BLOCK: Do those personality clashes that you mentioned reflect broader splits within the rebel movement, or is it purely personality clashes, as you were talking about?
Ms. BHALLA: I think it's a combination of both, definitely. Remember, Libya at its core is a tribal society. It's a very fractious country. And so trying to cohere into a meaningful political unit much less a military unit is a very big challenge for these forces.
And even with the assistance of special forces on the ground from the West as well as Egyptian forces, it's still unclear whether they're going to be able to dislodge well-dug-in Gadhafi forces in the west.
BLOCK: What about those tribal loyalties, and how those who would manifest themselves, would they create different goals, for example, within certain factions of the rebel movement? Or are they united around one broad aim, which is get rid of Colonel Gadhafi?
Ms. BHALLA: Certainly, right now, the unified goal is to oust Gadhafi and overtake Tripoli, but that can very quickly dissipate, especially as a lot of confusion persists by the coalition partners over how far they're willing to take this military campaign.
And you can see that confusion, actually, within the opposition force where they're saying, well, we do want the no-fly zone but no ground troops. Then that raises the question: How do you effect regime change purely from the air?
And so as this goes on, you're bound to see some of those tribal divisions resurface. Those personality clashes resurface and a more fractured opposition movement overall.
BLOCK: You know, in the last few weeks, as we've watched this rebel movement come together and split apart, it's been clear that it's a ragtag bunch.

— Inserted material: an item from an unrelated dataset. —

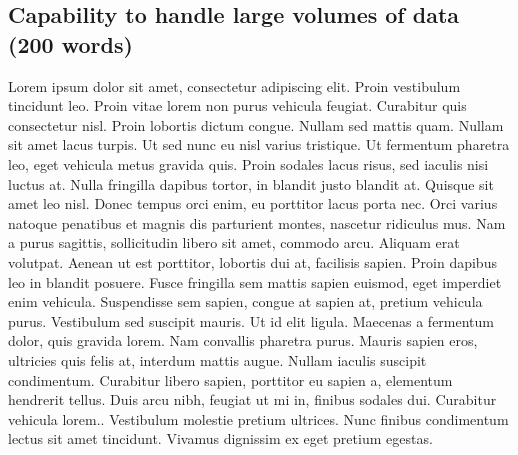 \documentclass[techmemo]{ecmwfrep}%
\begin{document}
\subsection{Capability to handle large volumes of data (200 words)}
Lorem ipsum dolor sit amet, consectetur adipiscing elit. Proin vestibulum tincidunt leo. Proin vitae lorem non purus vehicula feugiat. Curabitur quis consectetur nisl. Proin lobortis dictum congue. Nullam sed mattis quam. Nullam sit amet lacus turpis. Ut sed nunc eu nisl varius tristique. Ut fermentum pharetra leo, eget vehicula metus gravida quis. Proin sodales lacus risus, sed iaculis nisi luctus at. Nulla fringilla dapibus tortor, in blandit justo blandit at. Quisque sit amet leo nisl. Donec tempus orci enim, eu porttitor lacus porta nec. Orci varius natoque penatibus et magnis dis parturient montes, nascetur ridiculus mus. Nam a purus sagittis, sollicitudin libero sit amet, commodo arcu. Aliquam erat volutpat. Aenean ut est porttitor, lobortis dui at, facilisis sapien. Proin dapibus leo in blandit posuere. Fusce fringilla sem mattis sapien euismod, eget imperdiet enim vehicula. Suspendisse sem sapien, congue at sapien at, pretium vehicula purus. Vestibulum sed suscipit mauris. Ut id elit ligula. Maecenas a fermentum dolor, quis gravida lorem. Nam convallis pharetra purus. Mauris sapien eros, ultricies quis felis at, interdum mattis augue. Nullam iaculis suscipit condimentum. Curabitur libero sapien, porttitor eu sapien a, elementum hendrerit tellus. Duis arcu nibh, feugiat ut mi in, finibus sodales dui. Curabitur vehicula lorem.. Vestibulum molestie pretium ultrices. Nunc finibus condimentum lectus sit amet tincidunt. Vivamus dignissim ex eget pretium egestas.

\end{document}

There seems to be very little command and control. And when they talk about we are going all the way to Tripoli, what weight do you give that? Without any Western intervention on the ground, do you see anyway that that could succeed?
Ms. BHALLA: It seems unlikely at this point. Remember, even in the days leading up to the military intervention, the Eastern rebel forces never actually took territory by conquest. It was mainly by defection and raid. And so even with the support of Western special forces, it remains unclear whether they're going to have that capability to push all the way to Tripoli and dig out Gadhafi forces.
BLOCK: What can you tell us about Western special forces who are involved at this point?
Ms. BHALLA: Of course, a lot of that is not out in the open, but they're going to be involved in actually collecting intelligence on the ground and providing that crucial information to air patrols and those actually conducting the airstrikes. You can guess that the United States, the British and possibly the French would be most heavily involved.
BLOCK: Among this transitional council that is - that sprang up in eastern Libya, do you see a leader emerging from that who, if Gadhafi were to be unseated, could take over the country, could be a leader of Libya?
Ms. BHALLA: It seems as though the British are relying heavily on one figure in particular, the former interior minister, Abdel Fatah Younis, but, again, it remains questionable whether he's going to be acceptable overall to the rebel forces.
BLOCK: And as former interior minister under Moammar Gadhafi, you would assume this is someone who would have blood on his hands, no?
Ms. BHALLA: Yes. And that's obviously something that's going to be coming up again as you're going to have a lot of political jockeying to actually gain political power. So then - the former interior minister while he may be somebody that the Western forces are looking to, he may not be as acceptable to the Libyans themselves.
BLOCK: Reva Bhalla, thank you for coming in.
Ms. BHALLA: Thank you.
BLOCK: Reva Bhalla is director of analysis with the private intelligence firm Stratfor.